In Solargiga’s home market of China, Mr. Hsu said the PRC in the first half of 2013 exhibited signs of a PV industry recovery after experiencing more than a year of bleak market conditions, with a steady improvement in supply and demand driving a turnaround in the industry.
“It is anticipated that China’s PV industry will march toward healthy development in the second half of 2013.”
Mr. Hsu said Solargiga established an effective and unique vertically-integrated supply chain that resembles an “inverted pyramid,” thereby gradually completing its transformation from a solar products materials manufacturer to a one-stop service provider of solar power projects which will operate under “Golden Cup” model.

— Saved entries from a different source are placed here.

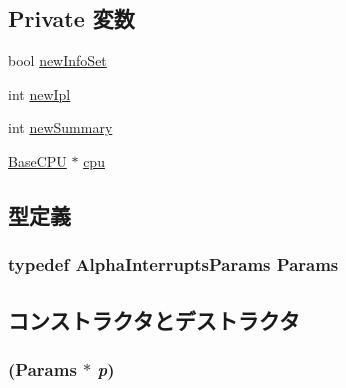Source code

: \subsection*{Private 変数}
\begin{DoxyCompactItemize}
\item 
bool \hyperlink{classAlphaISA_1_1Interrupts_af2d03360eddc7a37308f528ec004d1aa}{newInfoSet}
\item 
int \hyperlink{classAlphaISA_1_1Interrupts_a1de149de9a59d4b8291c2aa655119825}{newIpl}
\item 
int \hyperlink{classAlphaISA_1_1Interrupts_ad13b7544dc5de8549f52b32df52e0d72}{newSummary}
\item 
\hyperlink{classBaseCPU}{BaseCPU} $\ast$ \hyperlink{classAlphaISA_1_1Interrupts_a7a31ca9fefb2fe821f29a270678912db}{cpu}
\end{DoxyCompactItemize}


\subsection{型定義}
\hypertarget{classAlphaISA_1_1Interrupts_acac734c7c124173e3940e672404775c6}{
\subsubsection[{Params}]{\setlength{\rightskip}{0pt plus 5cm}typedef AlphaInterruptsParams {\bf Params}}}
\label{classAlphaISA_1_1Interrupts_acac734c7c124173e3940e672404775c6}


\subsection{コンストラクタとデストラクタ}
\hypertarget{classAlphaISA_1_1Interrupts_a3d148759405b99148e0c34750966edb1}{
\subsubsection[{Interrupts}]{ ({\bf Params} $\ast$ {\em p})}}
\label{classAlphaISA_1_1Interrupts_a3d148759405b99148e0c34750966edb1}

“Under such a model, individual products including ingots, wafer, cells and modules within the supply chain can also be sold separately to third parties.
“As such, satisfactory operating results have been achieved during the period under review.”
Except for supplying production required for downstream wafers of the group, first half external shipment volume of silicon solar ingots rose 16.5% year-on-year to 45.19MW, mainly driven by increasing market demand and business development of major customers.
“Solargiga has secured a leading position in the monocrystalline silicon solar ingot manufacture industry in terms of technology, product quality and quantity.
“We are also constantly striving to reduce the cost of power generation per Watt so as to strengthen our capability of extending our reach into other regions, including emerging markets,” Mr. Hsu said.
Solargiga CFO Mr. Roger Wang shared Mr. Hsu’s optimism on future prospects.
“We expect production costs to remain stable going forward.
“We also anticipate better overall performance in the second half, with Sharp expected to be a major revenue driver for us, and we still expect more business from Japan’s Kyocera as we also continue looking to move into more markets other than Japan,” Mr. Wang said.
In July, speaking to investors in Shenzhen at the Aries Consulting-organized “Scaling New Heights Investor Conference 2013,” Mr. Wang predicted that Solargiga would shift to a positive gross margin, which it did in the first half, with an interim GPM of 2.3% versus a year-earlier gross loss margin of 31.9%.